A resource from the leaders in simulation training.

Greetings, Troubleshooters, and welcome back to Troubleshooting Thursdays! Thanks for following along as we continue our series on leadership development. Last week we looked at what leadership is and why manufacturers should be cultivating leaders at all levels in their organization. Today we want to explore leadership development strategies you can use for developing leaders among your existing maintenance staff.

There is a ton of excellent information on leadership development programs and strategies out there, and we don’t need to reinvent the wheel here. Instead, we want to look at staff development from another angle—how upskilling your manufacturing maintenance staff contributes to leadership development and can be incorporated into your overall leadership development program.

Leadership and learning are indispensable to each other

“Leadership and learning are indispensable to each other…” These may be the most famous words John F. Kennedy never said. (He was due to deliver them in a speech on November 22, 1963, the day he was assassinated in Dallas.)  But the point is well taken: learning and leadership go hand in hand. Leaders at all levels need to remain open to the benefits of ongoing learning; at the same time, learning and training can help develop new leaders.

Training and upskilling your manufacturing staff has a vast number of advantages, which we’ve discussed in other posts. Investing in an employee’s skills has a wealth of benefits for the employee, including better workplace engagement, job satisfaction, a sense of moving along their desired career trajectory, and a greater sense of job security because by investing in the employee, the company has tangibly demonstrated that it values them. All of these factors also have an important benefit for the company: they reduce staff churn (turnover), and can save your organization a lot of money.

But the right kind of training can also help build leadership skills, such as confidence. Confidence is a hallmark trait of leaders. You can help cultivate leaders among your staff by boosting the confidence of those who may not necessarily be natural leaders. 

Properly trained staff are, above all, confident. They know their job inside out, they do it well, and they are respected for it. In the manufacturing setting, maintenance professionals who are well trained to systematically diagnose and repair electrical faults in production line equipment save their companies untold sums by keeping downtime, accidents, and injuries to a bare minimum.

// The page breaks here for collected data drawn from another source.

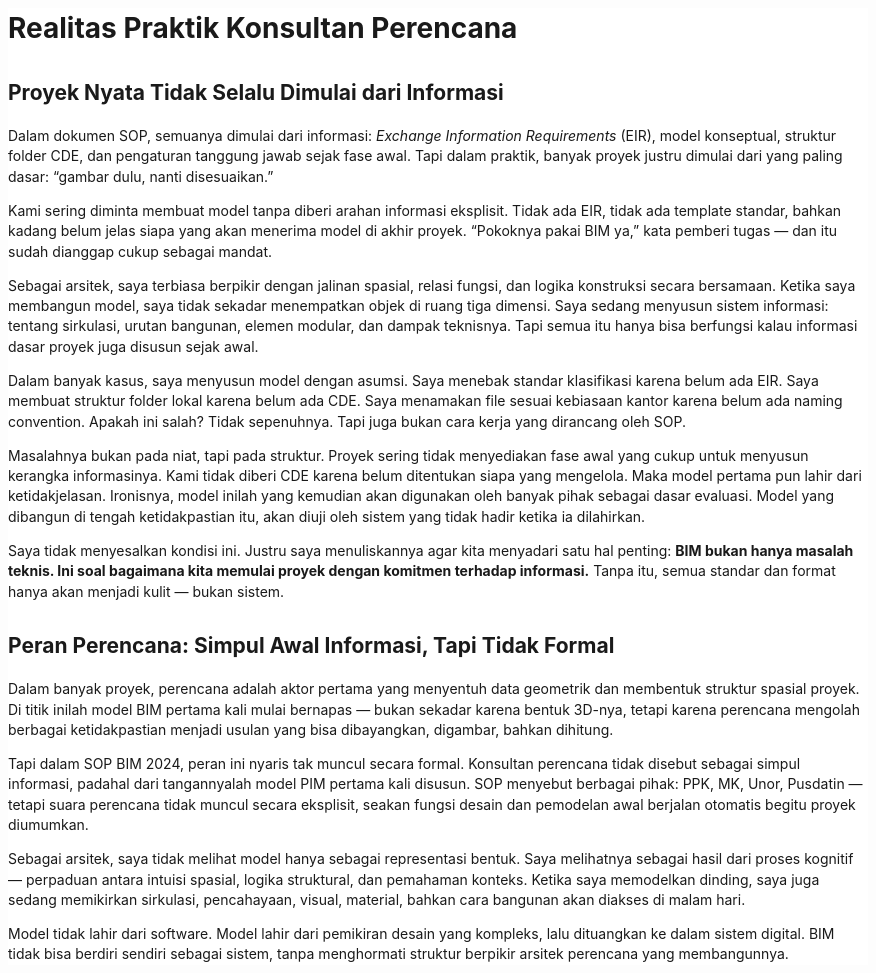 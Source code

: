 # Realitas Praktik Konsultan Perencana

## Proyek Nyata Tidak Selalu Dimulai dari Informasi

Dalam dokumen SOP, semuanya dimulai dari informasi: _Exchange Information Requirements_ (EIR), model konseptual, struktur folder CDE, dan pengaturan tanggung jawab sejak fase awal. Tapi dalam praktik, banyak proyek justru dimulai dari yang paling dasar: “gambar dulu, nanti disesuaikan.”

Kami sering diminta membuat model tanpa diberi arahan informasi eksplisit. Tidak ada EIR, tidak ada template standar, bahkan kadang belum jelas siapa yang akan menerima model di akhir proyek. “Pokoknya pakai BIM ya,” kata pemberi tugas — dan itu sudah dianggap cukup sebagai mandat.

Sebagai arsitek, saya terbiasa berpikir dengan jalinan spasial, relasi fungsi, dan logika konstruksi secara bersamaan. Ketika saya membangun model, saya tidak sekadar menempatkan objek di ruang tiga dimensi. Saya sedang menyusun sistem informasi: tentang sirkulasi, urutan bangunan, elemen modular, dan dampak teknisnya. Tapi semua itu hanya bisa berfungsi kalau informasi dasar proyek juga disusun sejak awal.

Dalam banyak kasus, saya menyusun model dengan asumsi. Saya menebak standar klasifikasi karena belum ada EIR. Saya membuat struktur folder lokal karena belum ada CDE. Saya menamakan file sesuai kebiasaan kantor karena belum ada naming convention. Apakah ini salah? Tidak sepenuhnya. Tapi juga bukan cara kerja yang dirancang oleh SOP.

Masalahnya bukan pada niat, tapi pada struktur. Proyek sering tidak menyediakan fase awal yang cukup untuk menyusun kerangka informasinya. Kami tidak diberi CDE karena belum ditentukan siapa yang mengelola. Maka model pertama pun lahir dari ketidakjelasan. Ironisnya, model inilah yang kemudian akan digunakan oleh banyak pihak sebagai dasar evaluasi. Model yang dibangun di tengah ketidakpastian itu, akan diuji oleh sistem yang tidak hadir ketika ia dilahirkan.

Saya tidak menyesalkan kondisi ini. Justru saya menuliskannya agar kita menyadari satu hal penting: **BIM bukan hanya masalah teknis. Ini soal bagaimana kita memulai proyek dengan komitmen terhadap informasi.** Tanpa itu, semua standar dan format hanya akan menjadi kulit — bukan sistem.

## Peran Perencana: Simpul Awal Informasi, Tapi Tidak Formal

Dalam banyak proyek, perencana adalah aktor pertama yang menyentuh data geometrik dan membentuk struktur spasial proyek. Di titik inilah model BIM pertama kali mulai bernapas — bukan sekadar karena bentuk 3D-nya, tetapi karena perencana mengolah berbagai ketidakpastian menjadi usulan yang bisa dibayangkan, digambar, bahkan dihitung.

Tapi dalam SOP BIM 2024, peran ini nyaris tak muncul secara formal. Konsultan perencana tidak disebut sebagai simpul informasi, padahal dari tangannyalah model PIM pertama kali disusun. SOP menyebut berbagai pihak: PPK, MK, Unor, Pusdatin — tetapi suara perencana tidak muncul secara eksplisit, seakan fungsi desain dan pemodelan awal berjalan otomatis begitu proyek diumumkan.

Sebagai arsitek, saya tidak melihat model hanya sebagai representasi bentuk. Saya melihatnya sebagai hasil dari proses kognitif — perpaduan antara intuisi spasial, logika struktural, dan pemahaman konteks. Ketika saya memodelkan dinding, saya juga sedang memikirkan sirkulasi, pencahayaan, visual, material, bahkan cara bangunan akan diakses di malam hari.

Model tidak lahir dari software. Model lahir dari pemikiran desain yang kompleks, lalu dituangkan ke dalam sistem digital. BIM tidak bisa berdiri sendiri sebagai sistem, tanpa menghormati struktur berpikir arsitek perencana yang membangunnya.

Confident troubleshooters can take on leadership roles by mentoring new staff. (And here’s the best part—the best way to learn is by mentoring others, so by giving them a mentoring role you will be cementing these new leaders’ skills and knowledge).

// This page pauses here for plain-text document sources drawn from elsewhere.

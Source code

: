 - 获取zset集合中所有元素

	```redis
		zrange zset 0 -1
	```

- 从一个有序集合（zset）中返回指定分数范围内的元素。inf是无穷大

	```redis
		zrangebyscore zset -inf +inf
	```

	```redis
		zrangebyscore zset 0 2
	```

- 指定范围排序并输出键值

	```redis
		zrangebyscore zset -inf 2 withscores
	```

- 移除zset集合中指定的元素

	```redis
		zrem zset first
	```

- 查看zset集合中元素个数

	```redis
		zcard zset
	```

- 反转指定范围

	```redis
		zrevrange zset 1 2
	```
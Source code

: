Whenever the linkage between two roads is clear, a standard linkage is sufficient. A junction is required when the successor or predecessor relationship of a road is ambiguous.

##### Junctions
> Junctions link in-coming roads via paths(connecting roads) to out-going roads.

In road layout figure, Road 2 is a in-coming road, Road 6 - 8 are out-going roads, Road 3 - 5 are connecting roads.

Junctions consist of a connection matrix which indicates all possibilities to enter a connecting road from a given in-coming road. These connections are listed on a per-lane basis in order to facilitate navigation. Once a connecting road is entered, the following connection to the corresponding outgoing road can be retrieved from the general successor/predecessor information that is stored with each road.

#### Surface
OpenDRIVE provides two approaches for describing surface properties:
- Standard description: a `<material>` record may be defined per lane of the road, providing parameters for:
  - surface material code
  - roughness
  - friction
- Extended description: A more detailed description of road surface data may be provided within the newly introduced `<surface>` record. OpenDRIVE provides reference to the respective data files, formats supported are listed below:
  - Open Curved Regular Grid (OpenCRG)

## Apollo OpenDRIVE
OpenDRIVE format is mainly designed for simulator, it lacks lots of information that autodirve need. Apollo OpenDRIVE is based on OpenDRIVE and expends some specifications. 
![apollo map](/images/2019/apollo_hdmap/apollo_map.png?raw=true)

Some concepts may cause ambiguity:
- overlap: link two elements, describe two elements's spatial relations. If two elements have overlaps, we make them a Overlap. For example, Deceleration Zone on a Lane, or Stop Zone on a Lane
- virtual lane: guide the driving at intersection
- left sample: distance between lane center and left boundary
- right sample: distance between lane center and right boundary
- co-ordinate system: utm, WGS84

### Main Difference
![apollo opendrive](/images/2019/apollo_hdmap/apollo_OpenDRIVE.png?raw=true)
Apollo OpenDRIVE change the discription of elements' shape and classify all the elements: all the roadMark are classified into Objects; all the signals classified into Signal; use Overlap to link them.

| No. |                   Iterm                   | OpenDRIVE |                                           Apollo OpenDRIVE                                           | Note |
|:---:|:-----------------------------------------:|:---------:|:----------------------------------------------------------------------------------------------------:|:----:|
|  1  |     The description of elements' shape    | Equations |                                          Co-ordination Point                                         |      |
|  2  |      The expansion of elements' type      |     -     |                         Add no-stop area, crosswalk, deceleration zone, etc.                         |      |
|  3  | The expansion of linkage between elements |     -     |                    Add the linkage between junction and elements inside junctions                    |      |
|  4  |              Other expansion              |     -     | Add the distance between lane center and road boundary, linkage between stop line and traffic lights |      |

Data-driven training can help identify potential leaders

If you use a computer-based training program that provides data on trainees’ test results and overall progress, you will have hard data that will shine a spotlight on the rock stars among you. Good training programs offer administrative support with in-depth feedback on all aspects of trainees’ progress. Simutech Multimedia’s Admin Portal (Course Manager), for example, provides program administrators with powerful, data-based analytical tools and generate custom reports that allow them to objectively identify the students with innate talent, whom they can then cultivate in leadership roles. The Admin Portal uses the hard data collected while the learners are solving simulated faults within the various learning modules, and can show managers which people have really understood and applied the course material, as opposed to those who are blindly flailing away using trial and error, and randomly replacing expensive parts.

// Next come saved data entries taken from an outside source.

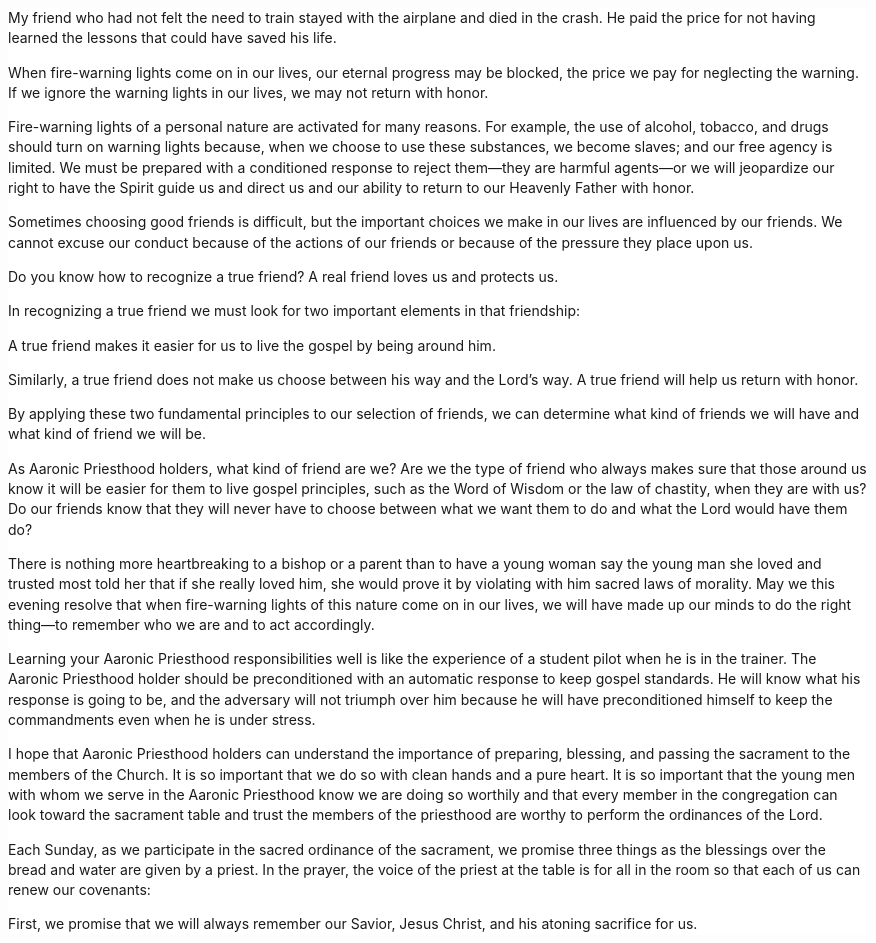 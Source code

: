 My friend who had not felt the need to train stayed with the airplane and died in the crash. He paid the price for not having learned the lessons that could have saved his life.

When fire-warning lights come on in our lives, our eternal progress may be blocked, the price we pay for neglecting the warning. If we ignore the warning lights in our lives, we may not return with honor.

Fire-warning lights of a personal nature are activated for many reasons. For example, the use of alcohol, tobacco, and drugs should turn on warning lights because, when we choose to use these substances, we become slaves; and our free agency is limited. We must be prepared with a conditioned response to reject them—they are harmful agents—or we will jeopardize our right to have the Spirit guide us and direct us and our ability to return to our Heavenly Father with honor.

Sometimes choosing good friends is difficult, but the important choices we make in our lives are influenced by our friends. We cannot excuse our conduct because of the actions of our friends or because of the pressure they place upon us.

Do you know how to recognize a true friend? A real friend loves us and protects us.

In recognizing a true friend we must look for two important elements in that friendship:

A true friend makes it easier for us to live the gospel by being around him.

Similarly, a true friend does not make us choose between his way and the Lord’s way. A true friend will help us return with honor.

By applying these two fundamental principles to our selection of friends, we can determine what kind of friends we will have and what kind of friend we will be.

As Aaronic Priesthood holders, what kind of friend are we? Are we the type of friend who always makes sure that those around us know it will be easier for them to live gospel principles, such as the Word of Wisdom or the law of chastity, when they are with us? Do our friends know that they will never have to choose between what we want them to do and what the Lord would have them do?

There is nothing more heartbreaking to a bishop or a parent than to have a young woman say the young man she loved and trusted most told her that if she really loved him, she would prove it by violating with him sacred laws of morality. May we this evening resolve that when fire-warning lights of this nature come on in our lives, we will have made up our minds to do the right thing—to remember who we are and to act accordingly.

Learning your Aaronic Priesthood responsibilities well is like the experience of a student pilot when he is in the trainer. The Aaronic Priesthood holder should be preconditioned with an automatic response to keep gospel standards. He will know what his response is going to be, and the adversary will not triumph over him because he will have preconditioned himself to keep the commandments even when he is under stress.

I hope that Aaronic Priesthood holders can understand the importance of preparing, blessing, and passing the sacrament to the members of the Church. It is so important that we do so with clean hands and a pure heart. It is so important that the young men with whom we serve in the Aaronic Priesthood know we are doing so worthily and that every member in the congregation can look toward the sacrament table and trust the members of the priesthood are worthy to perform the ordinances of the Lord.

Each Sunday, as we participate in the sacred ordinance of the sacrament, we promise three things as the blessings over the bread and water are given by a priest. In the prayer, the voice of the priest at the table is for all in the room so that each of us can renew our covenants:

First, we promise that we will always remember our Savior, Jesus Christ, and his atoning sacrifice for us.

Even if there are hundreds of employees going through your training program at once, a scalable simulation program will let instructors and admins know instantly who the pack leaders are, using objective data, and not gut instinct.

Leaders cultivate leaders

If you’re a manufacturing executive, you yourself are a leader. Part of your purpose is to search for new and innovative ways of developing and managing your staff. Maintenance staff are critical to the daily smooth operation of a manufacturing facility, and it is paramount to identify and nurture the leaders among them. Then they in turn will be able to guide a new generation of troubleshooting leaders that will be equipped to keep your plant reliability and productivity at their peak well into the future.